- [Work to be completed] Filter the entries and keep only the lines where the string "Terminal" appears.

- [Collected data]
═══

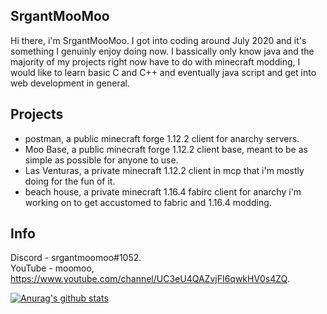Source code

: ## SrgantMooMoo
Hi there, i'm  SrgantMooMoo. I got into coding around July 2020 and it's something I genuinly enjoy doing now.  I bassically only know java and the majority of my projects right now have to do with minecraft modding, I would like to learn basic C and C++ and eventually java script and get into web development in general.

## Projects 
- postman, a public minecraft forge 1.12.2 client for anarchy servers.
- Moo Base, a public minecraft forge 1.12.2 client base, meant to be as simple as possible for anyone to use.
- Las Venturas, a private minecraft 1.12.2 client in mcp that i'm mostly doing for the fun of it.
- beach house, a private minecraft 1.16.4 fabirc client for anarchy i'm working on to get accustomed to fabric and 1.16.4 modding.

## Info 
Discord - srgantmoomoo#1052. <br />
YouTube - moomoo, https://www.youtube.com/channel/UC3eU4QAZvjFI6qwkHV0s4ZQ.

[![Anurag's github stats](https://github-readme-stats.vercel.app/api?username=moomooooo&show_icons=true&theme=radical&hide=issues)](https://github.com/anuraghazra/github-readme-stats)
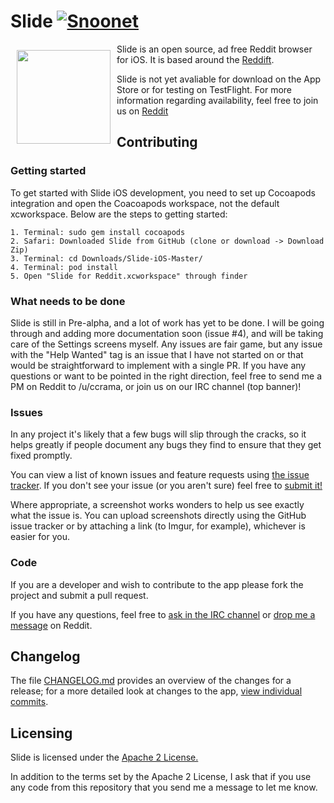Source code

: # Slide [![Snoonet](https://img.shields.io/badge/IRC-%23slide-CF49FF.svg)](https://kiwiirc.com/client/irc.snoonet.org/#slide)

<img src="/slide_ios_rounded.png" align="left"
width="150"
    hspace="10" vspace="10">

Slide is an open source, ad free Reddit browser for iOS. It is based around
the [Reddift](https://github.com/sonsongithub/reddift).

Slide is not yet avaliable for download on the App Store or for testing on TestFlight. For more information regarding availability, feel free to join us on [Reddit](https://www.reddit.com/r/slide_ios)  



## Contributing

### Getting started
To get started with Slide iOS development, you need to set up Cocoapods integration and open the Coacoapods workspace, not the default xcworkspace. Below are the steps to getting started:

    1. Terminal: sudo gem install cocoapods
    2. Safari: Downloaded Slide from GitHub (clone or download -> Download Zip)
    3. Terminal: cd Downloads/Slide-iOS-Master/
    4. Terminal: pod install
    5. Open "Slide for Reddit.xcworkspace" through finder

### What needs to be done
Slide is still in Pre-alpha, and a lot of work has yet to be done. I will be going through and adding more documentation soon (issue #4), and will be taking care of the Settings screens myself. Any issues are fair game, but any issue with the "Help Wanted" tag is an issue that I have not started on or that would be straightforward to implement with a single PR. If you have any questions or want to be pointed in the right direction, feel free to send me a PM on Reddit to /u/ccrama, or join us on our IRC channel (top banner)!

### Issues

In any project it's likely that a few bugs will slip through the cracks, so it
helps greatly if people document any bugs they find to ensure that they get
fixed promptly.

You can view a list of known issues and feature requests using [the issue tracker](
https://github.com/ccrama/Slide-ios/issues). If you don't see your issue (or you
aren't sure) feel free to [submit it!](https://github.com/ccrama/Slide-ios/issues/new)

Where appropriate, a screenshot works wonders to help us see exactly what the
issue is. You can upload screenshots directly using the GitHub issue tracker or
by attaching a link (to Imgur, for example), whichever is easier for you.

### Code

If you are a developer and wish to contribute to the app please fork the project
and submit a pull request.

If you have any questions, feel free to
[ask in the IRC channel](https://kiwiirc.com/client/irc.snoonet.org/#slide) or
[drop me a message](https://www.reddit.com/message/compose/?to=ccrama) on Reddit.

## Changelog

The file [CHANGELOG.md](CHANGELOG.md) provides an overview of the changes for a
release; for a more detailed look at changes to the app, [view individual
commits](https://github.com/ccrama/Slide-ios/commits/master).

## Licensing

Slide is licensed under the [Apache 2 License.](LICENSE)

In addition to the terms set by the Apache 2 License, I ask that if you use
any code from this repository that you send me a message to let me know.
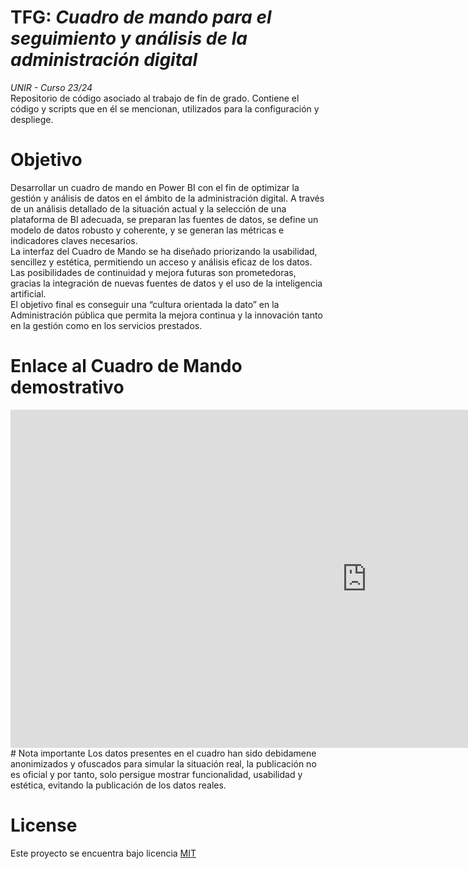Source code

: # TFG: *Cuadro de mando para el seguimiento y análisis de la administración digital* 
*UNIR - Curso 23/24*  
Repositorio de código asociado al trabajo de fin de grado. Contiene el código y scripts que en él se mencionan, utilizados para la configuración y despliege.

# Objetivo
Desarrollar un cuadro de mando en Power BI con el fin de optimizar la gestión y análisis de datos en el ámbito de la administración digital. A través de un análisis detallado de la situación actual y la selección de una plataforma de BI adecuada, se preparan las fuentes de datos, se define un modelo de datos robusto y coherente, y se generan las métricas e indicadores claves necesarios.  
La interfaz del Cuadro de Mando se ha diseñado priorizando la usabilidad, sencillez y estética, permitiendo un acceso y análisis eficaz de los datos.  
Las posibilidades de continuidad y mejora futuras son prometedoras, gracias la integración de nuevas fuentes de datos y el uso de la inteligencia artificial.  
El objetivo final es conseguir una “cultura orientada la dato” en la Administración pública que permita la mejora continua y la innovación tanto en la gestión como en los servicios prestados.

# Enlace al Cuadro de Mando demostrativo
<iframe title="GDPruebasOfuscada" width="1140" height="541.25" src="https://app.powerbi.com/reportEmbed?reportId=ed47eaa9-69cd-437f-aa07-54c3e22085de&autoAuth=true&ctid=ec280948-258b-4773-a3ff-ca8571401d0d" frameborder="0" allowFullScreen="true"></iframe>
# Nota importante
Los datos presentes en el cuadro han sido debidamene anonimizados y ofuscados para simular la situación real, la publicación no es oficial y por tanto, solo persigue mostrar funcionalidad, usabilidad y estética, evitando la publicación de los datos reales. 

# License
Este proyecto se encuentra bajo licencia [MIT](https://opensource.org/license/mit/)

═══

- [Answer box]
    1. Terminal: sudo gem install cocoapods
    3. Terminal: cd Downloads/Slide-iOS-Master/
    4. Terminal: pod install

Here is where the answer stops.